In 2013 I reported how a 3-second interruption while doing a task doubled the rate of sequence errors, while a 4s one tripled it. A new study has attempted to measure just how much ongoing interruptions can negatively affect the quality of a complex creative task.
The study involved 54 students who were given 12 minutes to outline and 12 minutes to write a short essay on an assigned topic. One group was interrupted multiple times with an unrelated task during outlining, while another group was interrupted repeatedly during the writing stage, and a control group had no interruptions.

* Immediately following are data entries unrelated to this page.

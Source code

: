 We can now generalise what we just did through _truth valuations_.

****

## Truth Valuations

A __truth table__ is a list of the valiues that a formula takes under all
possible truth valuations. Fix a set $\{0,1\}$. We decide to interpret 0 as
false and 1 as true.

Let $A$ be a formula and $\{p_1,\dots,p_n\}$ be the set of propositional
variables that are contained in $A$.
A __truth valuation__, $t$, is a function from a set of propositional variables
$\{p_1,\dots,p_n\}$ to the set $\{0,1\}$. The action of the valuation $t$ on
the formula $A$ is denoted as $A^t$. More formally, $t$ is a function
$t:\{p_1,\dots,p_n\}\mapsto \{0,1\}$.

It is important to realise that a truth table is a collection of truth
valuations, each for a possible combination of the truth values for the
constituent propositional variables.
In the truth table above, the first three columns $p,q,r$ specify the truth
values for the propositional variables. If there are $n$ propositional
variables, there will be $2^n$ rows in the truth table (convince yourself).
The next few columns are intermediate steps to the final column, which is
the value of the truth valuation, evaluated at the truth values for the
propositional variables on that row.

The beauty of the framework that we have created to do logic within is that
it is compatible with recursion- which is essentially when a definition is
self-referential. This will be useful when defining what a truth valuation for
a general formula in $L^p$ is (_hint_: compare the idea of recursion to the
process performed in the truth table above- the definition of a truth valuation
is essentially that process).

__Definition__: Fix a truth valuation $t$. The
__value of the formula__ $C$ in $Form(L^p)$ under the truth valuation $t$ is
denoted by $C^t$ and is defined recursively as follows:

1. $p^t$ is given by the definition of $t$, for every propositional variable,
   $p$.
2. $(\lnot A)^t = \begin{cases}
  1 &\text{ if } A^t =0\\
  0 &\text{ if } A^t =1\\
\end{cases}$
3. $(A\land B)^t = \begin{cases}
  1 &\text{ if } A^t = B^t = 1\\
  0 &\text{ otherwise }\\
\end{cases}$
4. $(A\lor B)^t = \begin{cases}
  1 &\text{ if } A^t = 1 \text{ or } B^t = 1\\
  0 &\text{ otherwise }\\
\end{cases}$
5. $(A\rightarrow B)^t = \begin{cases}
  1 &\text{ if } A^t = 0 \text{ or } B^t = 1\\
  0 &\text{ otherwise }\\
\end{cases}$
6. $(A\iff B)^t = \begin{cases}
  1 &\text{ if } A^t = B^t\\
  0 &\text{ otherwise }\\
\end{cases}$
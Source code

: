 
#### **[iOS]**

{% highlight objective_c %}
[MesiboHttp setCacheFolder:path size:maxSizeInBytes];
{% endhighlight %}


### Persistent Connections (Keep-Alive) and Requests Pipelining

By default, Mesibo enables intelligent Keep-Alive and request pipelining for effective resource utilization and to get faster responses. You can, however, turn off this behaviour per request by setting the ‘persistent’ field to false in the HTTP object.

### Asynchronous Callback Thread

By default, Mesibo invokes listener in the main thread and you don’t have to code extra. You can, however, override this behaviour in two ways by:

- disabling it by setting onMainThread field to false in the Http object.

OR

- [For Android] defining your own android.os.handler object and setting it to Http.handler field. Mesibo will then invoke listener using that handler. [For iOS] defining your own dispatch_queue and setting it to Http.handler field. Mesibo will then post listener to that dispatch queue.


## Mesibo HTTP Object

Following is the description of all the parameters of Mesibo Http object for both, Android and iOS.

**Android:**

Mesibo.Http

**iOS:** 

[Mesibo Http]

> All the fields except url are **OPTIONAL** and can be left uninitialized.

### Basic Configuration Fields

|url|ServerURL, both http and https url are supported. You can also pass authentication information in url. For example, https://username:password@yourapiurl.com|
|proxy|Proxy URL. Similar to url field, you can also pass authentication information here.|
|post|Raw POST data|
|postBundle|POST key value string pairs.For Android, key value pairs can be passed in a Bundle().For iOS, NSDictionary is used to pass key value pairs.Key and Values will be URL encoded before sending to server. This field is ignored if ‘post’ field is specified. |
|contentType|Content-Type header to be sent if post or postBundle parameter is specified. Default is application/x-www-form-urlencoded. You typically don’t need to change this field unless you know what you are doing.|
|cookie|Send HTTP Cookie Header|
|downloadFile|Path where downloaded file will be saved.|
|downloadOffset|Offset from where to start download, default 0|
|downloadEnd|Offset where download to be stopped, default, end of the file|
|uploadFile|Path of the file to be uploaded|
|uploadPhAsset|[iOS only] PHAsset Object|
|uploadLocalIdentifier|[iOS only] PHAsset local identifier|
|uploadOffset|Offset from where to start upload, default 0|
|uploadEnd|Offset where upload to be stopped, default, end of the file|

The quality of the essay produced was significantly lower in both interruption conditions (an average score of 3.06 for the writing-interruption group, and 3.13 for the outline-interruption group, compared to 3.71 for the control group). The number of words produced was significantly lower when the student was interrupted during writing (282 words vs the control group's 315 words), but not when interrupted during outlining (307 words).
Essay quality was assessed by independent graders using a 6-point scale. The interruptions occurred every three minutes and lasted one minute, during which the student was asked to complete an arithmetic problem or word puzzle (this time wasn't included in the 12 minutes).
A follow-up experiment in which the time given was lengthened to 20 minutes, and interruptions occurred at random intervals, produced similar results, although the overall scores were slightly higher.